《2.5次元アイドル》めじ
メディア芸術コースのめじさんの卒業制作はパフォーマンスだった。決められた時間に上演されるのではなく、リクエストに応じてパフォーマンスをしてくれる。
ステージの中央に大型モニターが設置されており、映像が流れている。近くにアーティストがいて、映像と同じ衣装をまとっているために、すぐに認識できる。
作品のことをいろいろ質問しているうちに「それならパフォーマンスをやりましょう」と上演してくれた。
中央の大型モニターの中に現れるアイドル、アニメーションのアイドルは歌に合わせて、外の世界に出たいと言う。そして、モニターの裏側からパフォーマーが現れる。等身大に映し出される映像と完全にシンクロするパフォーマー、アイドルというタイトルからエンターテイメントのように思わせるが、この作品はアーティストがシナリオを作り、音楽をあわせ、どのように生身とデジタルをシンクロさせるのかを綿密に設計する。上演の際はパフォーマーとなって、映像メディアの指示に従う。つまりコントロールが逆転している。
パフォーマンスのシナリオは、イラストの魔法少女が2次元の世界から外に出たいというもの、試行錯誤しているうちにモニターの外に出てしまった。当初は外に出られたことを喜んで、モニターに戻ったり、外の世界に出てきたりを楽しんでいたが、そのうちに外と内に自分自身が存在してしまい、二つのアイデンティティに分かれそうになる。

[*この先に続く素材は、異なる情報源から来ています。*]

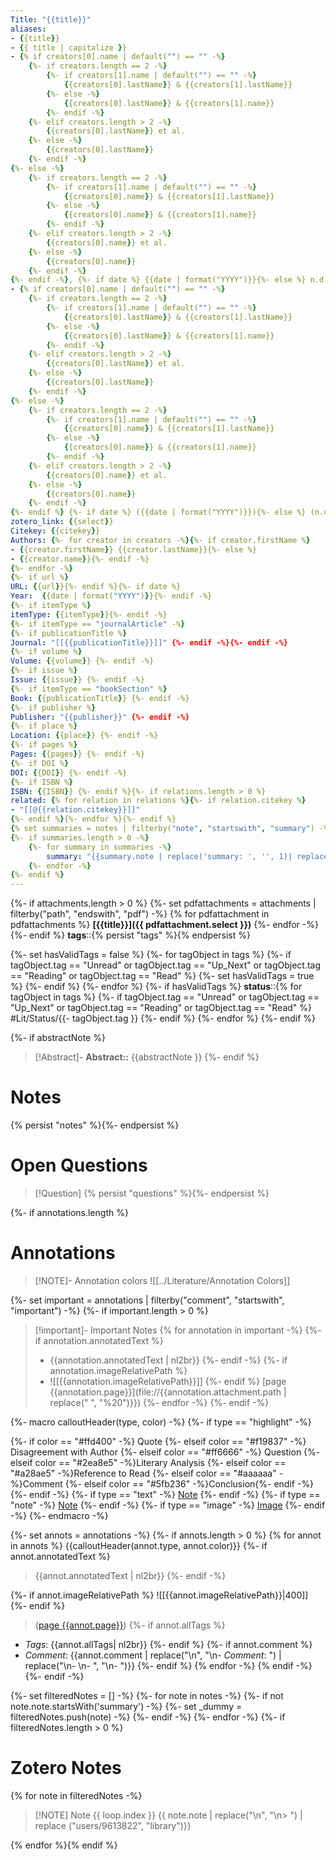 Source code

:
 ```yaml
---
Title: "{{title}}"
aliases: 
- {{title}}
- {{ title | capitalize }}
- {% if creators[0].name | default("") == "" -%}
	{%- if creators.length == 2 -%}	
		{%- if creators[1].name | default("") == "" -%}	
			{{creators[0].lastName}} & {{creators[1].lastName}}
		{%- else -%}
			{{creators[0].lastName}} & {{creators[1].name}}
		{%- endif -%}
	{%- elif creators.length > 2 -%}	
		{{creators[0].lastName}} et al.
	{%- else -%}
		{{creators[0].lastName}}
	{%- endif -%}
{%- else -%}
	{%- if creators.length == 2 -%}
		{%- if creators[1].name | default("") == "" -%}	
			{{creators[0].name}} & {{creators[1].lastName}}
		{%- else -%}
			{{creators[0].name}} & {{creators[1].name}}
		{%- endif -%}
	{%- elif creators.length > 2 -%}
		{{creators[0].name}} et al.
	{%- else -%} 
		{{creators[0].name}}
	{%- endif -%}
{%- endif -%}, {%- if date %} {{date | format("YYYY")}}{%- else %} n.d.{%- endif %}
- {% if creators[0].name | default("") == "" -%}
	{%- if creators.length == 2 -%}	
		{%- if creators[1].name | default("") == "" -%}	
			{{creators[0].lastName}} & {{creators[1].lastName}}
		{%- else -%}
			{{creators[0].lastName}} & {{creators[1].name}}
		{%- endif -%}
	{%- elif creators.length > 2 -%}	
		{{creators[0].lastName}} et al.
	{%- else -%}
		{{creators[0].lastName}}
	{%- endif -%}
{%- else -%}
	{%- if creators.length == 2 -%}
		{%- if creators[1].name | default("") == "" -%}	
			{{creators[0].name}} & {{creators[1].lastName}}
		{%- else -%}
			{{creators[0].name}} & {{creators[1].name}}
		{%- endif -%}
	{%- elif creators.length > 2 -%}
		{{creators[0].name}} et al.
	{%- else -%} 
		{{creators[0].name}}
	{%- endif -%}
{%- endif %} {%- if date %} ({{date | format("YYYY")}}){%- else %} (n.d.){%- endif %}
zotero_link: {{select}}
Citekey: {{citekey}}
Authors: {%- for creator in creators -%}{%- if creator.firstName %}
- {{creator.firstName}} {{creator.lastName}}{%- else %}
- {{creator.name}}{%- endif -%}
{%- endfor -%}
{%- if url %}
URL: {{url}}{%- endif %}{%- if date %}
Year:  {{date | format("YYYY")}}{%- endif -%}
{%- if itemType %}
itemType: {{itemType}}{%- endif -%}    
{%- if itemType == "journalArticle" -%}
{%- if publicationTitle %}
Journal: "[[{{publicationTitle}}]]" {%- endif -%}{%- endif -%}  
{%- if volume %}
Volume: {{volume}} {%- endif -%}    
{%- if issue %}
Issue: {{issue}} {%- endif -%}     
{%- if itemType == "bookSection" %}
Book: {{publicationTitle}} {%- endif -%}    
{%- if publisher %}
Publisher: "{{publisher}}" {%- endif -%}    
{%- if place %}
Location: {{place}} {%- endif -%}     
{%- if pages %} 
Pages: {{pages}} {%- endif -%}    
{%- if DOI %}
DOI: {{DOI}} {%- endif -%}    
{%- if ISBN %}
ISBN: {{ISBN}} {%- endif %}{%- if relations.length > 0 %}
related: {% for relation in relations %}{%- if relation.citekey %}
- "[[@{{relation.citekey}}]]"
{%- endif %}{%- endfor %}{%- endif %}
{% set summaries = notes | filterby("note", "startswith", "summary") -%}
{%- if summaries.length > 0 -%}
	{%- for summary in summaries -%}  
		summary: "{{summary.note | replace('summary: ', '', 1)| replace('\n', '')}}"
	{%- endfor -%}
{%- endif %}
---
```

{%- if attachments.length > 0 %}
{%- set pdfattachments = attachments | filterby("path", "endswith", "pdf") -%}
	{% for pdfattachment in pdfattachments %}
**[{{title}}]({{ pdfattachment.select }})**
	{%- endfor -%}
{%- endif %}
**tags**::{% persist "tags" %}{% endpersist %}

{%- set hasValidTags = false %}
{%- for tagObject in tags %}
  {%- if tagObject.tag == "Unread" or tagObject.tag == "Up_Next" or tagObject.tag == "Reading" or tagObject.tag == "Read" %}
    {%- set hasValidTags = true %}
  {%- endif %}
{%- endfor %}
{%- if hasValidTags %}
**status**::{% for tagObject in tags %}
    {%- if tagObject.tag == "Unread" or tagObject.tag == "Up_Next" or tagObject.tag == "Reading" or tagObject.tag == "Read" %} #Lit/Status/{{- tagObject.tag }}
    {%- endif %}
  {%- endfor %}
{%- endif %}


{%- if abstractNote %}

> [!Abstract]- 
**Abstract::** {{abstractNote  }}
{%- endif %}

# Notes
{% persist "notes" %}{%- endpersist %}

# Open Questions
> [!Question] {% persist "questions" %}{%- endpersist %}
> 

{%- if annotations.length %}

# Annotations
> [!NOTE]- Annotation colors
> ![[../Literature/Annotation Colors]]

{%- set important = annotations | filterby("comment", "startswith", "important") -%}
{%- if important.length > 0 %}

> [!important]- Important Notes
{% for annotation in important -%}
{%- if annotation.annotatedText %}
> - {{annotation.annotatedText | nl2br}}
{%- endif -%}
{%- if annotation.imageRelativePath %}
> - ![[{{annotation.imageRelativePath}}]]
{%- endif %}
> [page {{annotation.page}}](file://{{annotation.attachment.path | replace(" ", "%20")}})
{%- endfor -%}
{%- endif -%}

{%- macro calloutHeader(type, color) -%}
{%- if type == "highlight" -%}

{%- if color == "#ffd400" -%} <span style="border-bottom: 2px solid {{color}};">Quote</span> 
{%- elseif color == "#f19837" -%} <span style="border-bottom: 2px solid {{color}};">Disagreement with Author</span>
{%- elseif color == "#ff6666" -%} <span style="border-bottom: 2px solid {{color}};">Question</span>
{%- elseif color == "#2ea8e5" -%}<span style="border-bottom: 2px solid {{color}};">Literary Analysis</span>
{%- elseif color == "#a28ae5" -%}<span style="border-bottom: 2px solid {{color}};">Reference to Read</span>
{%- elseif color == "#aaaaaa" -%}<span style="border-bottom: 2px solid {{color}};">Comment</span>
{%- elseif color == "#5fb236" -%}<span style="border-bottom: 2px solid {{color}};">Conclusion</span>{%- endif -%}
{%- endif -%}
{%- if type == "text" -%}
<u>Note</u>
{%- endif -%}
{%- if type == "note" -%}
<u>Note</u>
{%- endif -%}
{%- if type == "image" -%}
<u>Image</u>
{%- endif -%}
{%- endmacro -%}

{%- set annots = annotations -%}
{%- if annots.length > 0 %}
{% for annot in annots %}
{{calloutHeader(annot.type, annot.color)}}
{%- if annot.annotatedText %}
> {{annot.annotatedText | nl2br}}
{%- endif -%}

{%- if annot.imageRelativePath %}
![[{{annot.imageRelativePath}}|400]]
{%- endif %}
> ([page {{annot.page}}](zotero://open-pdf/library/items/{{annot.attachment.itemKey}}?page={{annot.pageLabel}}&annotation={{annot.id}}))
{%- if annot.allTags %}
- *Tags*: {{annot.allTags| nl2br}}
{%- endif %}
{%- if annot.comment %}
- *Comment*: {{annot.comment | replace("\n", "\n-  *Comment*: ") | replace("\n-  \n-  ", "\n-  ")}}
{%- endif %}
{% endfor -%}
{% endif -%}
{%- endif -%}

{%- set filteredNotes = [] -%}
{%- for note in notes -%}
    {%- if not note.note.startsWith('summary') -%}
        {%- set _dummy = filteredNotes.push(note) -%}
    {%- endif -%}
{%- endfor -%}
{%- if filteredNotes.length > 0 %}
# Zotero Notes

{% for note in filteredNotes -%}
> [!NOTE] Note {{ loop.index }} 
> {{ note.note | replace("\n", "\n>  ") | replace ("users/9613822", "library")}}

{% endfor %}{% endif %} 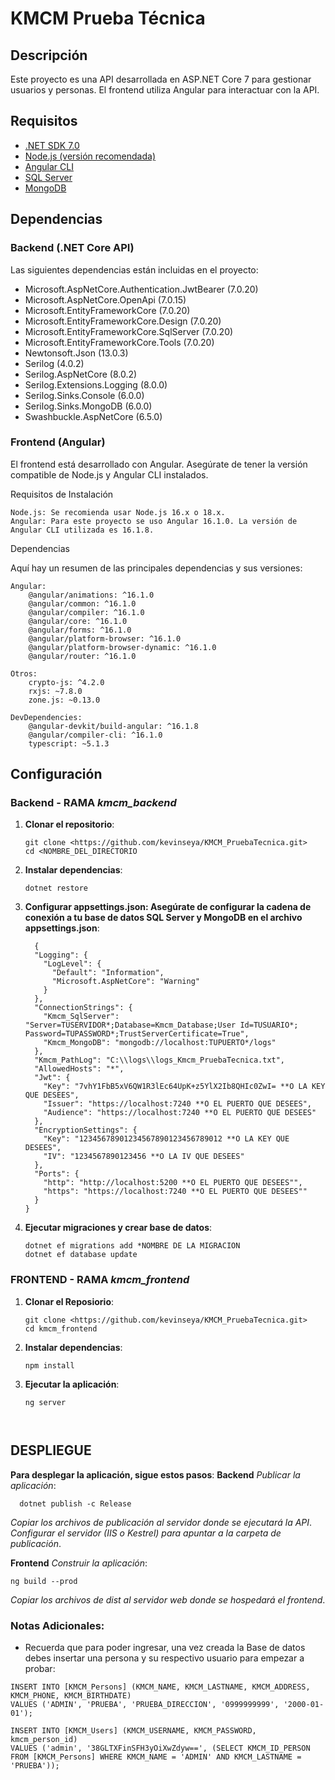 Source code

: # KMCM Prueba Técnica

## Descripción
Este proyecto es una API desarrollada en ASP.NET Core 7 para gestionar usuarios y personas. El frontend utiliza Angular para interactuar con la API.

## Requisitos
- [.NET SDK 7.0](https://dotnet.microsoft.com/download/dotnet/7.0)
- [Node.js (versión recomendada)](https://nodejs.org/)
- [Angular CLI](https://angular.io/cli)
- [SQL Server](https://www.microsoft.com/en-us/sql-server/sql-server-downloads)
- [MongoDB](https://www.mongodb.com/try/download/community)

## Dependencias
### Backend (.NET Core API)
Las siguientes dependencias están incluidas en el proyecto:
- Microsoft.AspNetCore.Authentication.JwtBearer (7.0.20)
- Microsoft.AspNetCore.OpenApi (7.0.15)
- Microsoft.EntityFrameworkCore (7.0.20)
- Microsoft.EntityFrameworkCore.Design (7.0.20)
- Microsoft.EntityFrameworkCore.SqlServer (7.0.20)
- Microsoft.EntityFrameworkCore.Tools (7.0.20)
- Newtonsoft.Json (13.0.3)
- Serilog (4.0.2)
- Serilog.AspNetCore (8.0.2)
- Serilog.Extensions.Logging (8.0.0)
- Serilog.Sinks.Console (6.0.0)
- Serilog.Sinks.MongoDB (6.0.0)
- Swashbuckle.AspNetCore (6.5.0)

### Frontend (Angular)
El frontend está desarrollado con Angular. Asegúrate de tener la versión compatible de Node.js y Angular CLI instalados.

Requisitos de Instalación

    Node.js: Se recomienda usar Node.js 16.x o 18.x.
    Angular: Para este proyecto se uso Angular 16.1.0. La versión de Angular CLI utilizada es 16.1.8.

Dependencias

Aquí hay un resumen de las principales dependencias y sus versiones:

    Angular:
        @angular/animations: ^16.1.0
        @angular/common: ^16.1.0
        @angular/compiler: ^16.1.0
        @angular/core: ^16.1.0
        @angular/forms: ^16.1.0
        @angular/platform-browser: ^16.1.0
        @angular/platform-browser-dynamic: ^16.1.0
        @angular/router: ^16.1.0

    Otros:
        crypto-js: ^4.2.0
        rxjs: ~7.8.0
        zone.js: ~0.13.0

    DevDependencies:
        @angular-devkit/build-angular: ^16.1.8
        @angular/compiler-cli: ^16.1.0
        typescript: ~5.1.3
        
## Configuración

### Backend - RAMA *kmcm_backend*
1. **Clonar el repositorio**:
   ```Terminal
   git clone <https://github.com/kevinseya/KMCM_PruebaTecnica.git>
   cd <NOMBRE_DEL_DIRECTORIO
2. **Instalar dependencias**:
    ```Terminal
   dotnet restore
4. **Configurar appsettings.json: Asegúrate de configurar la cadena de conexión a tu base de datos SQL Server y MongoDB en el archivo appsettings.json**:
      ```
        {
        "Logging": {
          "LogLevel": {
            "Default": "Information",
            "Microsoft.AspNetCore": "Warning"
          }
        },
        "ConnectionStrings": {
          "Kmcm_SqlServer": "Server=TUSERVIDOR*;Database=Kmcm_Database;User Id=TUSUARIO*; Password=TUPASSWORD*;TrustServerCertificate=True",
          "Kmcm_MongoDB": "mongodb://localhost:TUPUERTO*/logs"
        },
        "Kmcm_PathLog": "C:\\logs\\logs_Kmcm_PruebaTecnica.txt",
        "AllowedHosts": "*",
        "Jwt": {
          "Key": "7vhY1FbB5xV6QW1R3lEc64UpK+z5YlX2Ib8QHIc0ZwI= **O LA KEY QUE DESEES",
          "Issuer": "https://localhost:7240 **O EL PUERTO QUE DESEES",
          "Audience": "https://localhost:7240 **O EL PUERTO QUE DESEES"
        },
        "EncryptionSettings": {
          "Key": "12345678901234567890123456789012 **O LA KEY QUE DESEES",
          "IV": "1234567890123456 **O LA IV QUE DESEES"
        },
        "Ports": {
          "http": "http://localhost:5200 **O EL PUERTO QUE DESEES"",
          "https": "https://localhost:7240 **O EL PUERTO QUE DESEES""
        }
      }

5. **Ejecutar migraciones y crear base de datos**:
    ```Terminal
   dotnet ef migrations add *NOMBRE DE LA MIGRACION
   dotnet ef database update
   
### FRONTEND - RAMA *kmcm_frontend*
1. **Clonar el Reposiorio**:
    ```Terminal
    git clone <https://github.com/kevinseya/KMCM_PruebaTecnica.git>
    cd kmcm_frontend
2. **Instalar dependencias**:
    ```Terminal
    npm install
3. **Ejecutar la aplicación**:
    ```Terminal
    ng server



## DESPLIEGUE

**Para desplegar la aplicación, sigue estos pasos**:
**Backend**
  *Publicar la aplicación*:

      dotnet publish -c Release
  *Copiar los archivos de publicación al servidor donde se ejecutará la API*.
  *Configurar el servidor (IIS o Kestrel) para apuntar a la carpeta de publicación*.

**Frontend**
   *Construir la aplicación*:

    ng build --prod

  *Copiar los archivos de dist al servidor web donde se hospedará el frontend*.


### Notas Adicionales:
- Recuerda que para poder ingresar, una vez creada la Base de datos debes insertar una persona y su respectivo usuario para empezar a probar:
 ```
INSERT INTO [KMCM_Persons] (KMCM_NAME, KMCM_LASTNAME, KMCM_ADDRESS, KMCM_PHONE, KMCM_BIRTHDATE)
VALUES ('ADMIN', 'PRUEBA', 'PRUEBA_DIRECCION', '0999999999', '2000-01-01');

INSERT INTO [KMCM_Users] (KMCM_USERNAME, KMCM_PASSWORD, kmcm_person_id)
VALUES ('admin', '38GLTXFinSFH3yOiXwZdyw==', (SELECT KMCM_ID_PERSON FROM [KMCM_Persons] WHERE KMCM_NAME = 'ADMIN' AND KMCM_LASTNAME = 'PRUEBA'));
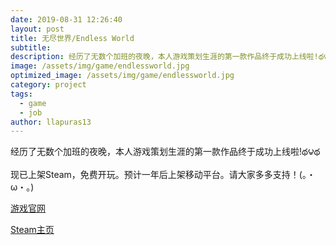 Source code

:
 ```yaml
---
date: 2019-08-31 12:26:40
layout: post
title: 无尽世界/Endless World
subtitle: 
description: 经历了无数个加班的夜晚，本人游戏策划生涯的第一款作品终于成功上线啦!థ౪థ
image: /assets/img/game/endlessworld.jpg
optimized_image: /assets/img/game/endlessworld.jpg
category: project
tags:
  - game
  - job
author: llapuras13
---
```


 经历了无数个加班的夜晚，本人游戏策划生涯的第一款作品终于成功上线啦!థ౪థ
 
 现已上架Steam，免费开玩。预计一年后上架移动平台。请大家多多支持！(｡・ω・｡) 

[游戏官网](https://www.endlessworldgame.com/)

[Steam主页](https://steamcommunity.com/app/840260)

実際にはパフォーマーはそこに居て、映像は終わりがあることを知っている。メディアがパフォーマンスを支配しているのは、現在のソーシャルメディアに内包されたフォロー、フォロワーとの繋がりと、アルゴリズムによって人々の生活がコントロールされていること、バーチャルの世界からリアルに戻れないことを暗喩しているようでもある。
パフォーマンスのシナリオは単純明快であるが、デジタル世界に依存している現代人を標榜しているようだ。
パフォーマンスは演者と鑑賞者に暗黙的な距離を持つと考えるが、《2.5次元アイドル》は、パフォーマーが鑑賞者にマジカルステッキを渡してくる。これは鑑賞者への介入になる。簡単なことだが、鑑賞者の反応によってはパフォーマンスそのものが台無しになりかねない。ただし、このマジカルステッキを渡す行為は、鑑賞者が巻き込まれたことにより、アイドルのパフォーマンスとして強化される。
このマジカルステッキの介入は、2次元と3次元の存在の分裂を誘発させるのではないだろうかとさえ思えてくる。
岡山芸術交流で見たアン・リーは、観客は観客としてみていなければならなかった。パフォーマンスが始まった当初は、よくわかっていなくて、パフォーマーの問いかけに応えたりしてしまった。
石本陽は延々にパフォーマンスを実行していた。鑑賞者が立てる音をフィードバックする仕組み、鑑賞者がパフォーマーに介入することになるが、その介入はシステムの中に組み込まれていた。
もし意図しない反応を鑑賞者がしたとしたら、アドリブを行うのだろうか。後から、そんな緊張感があることが分かった。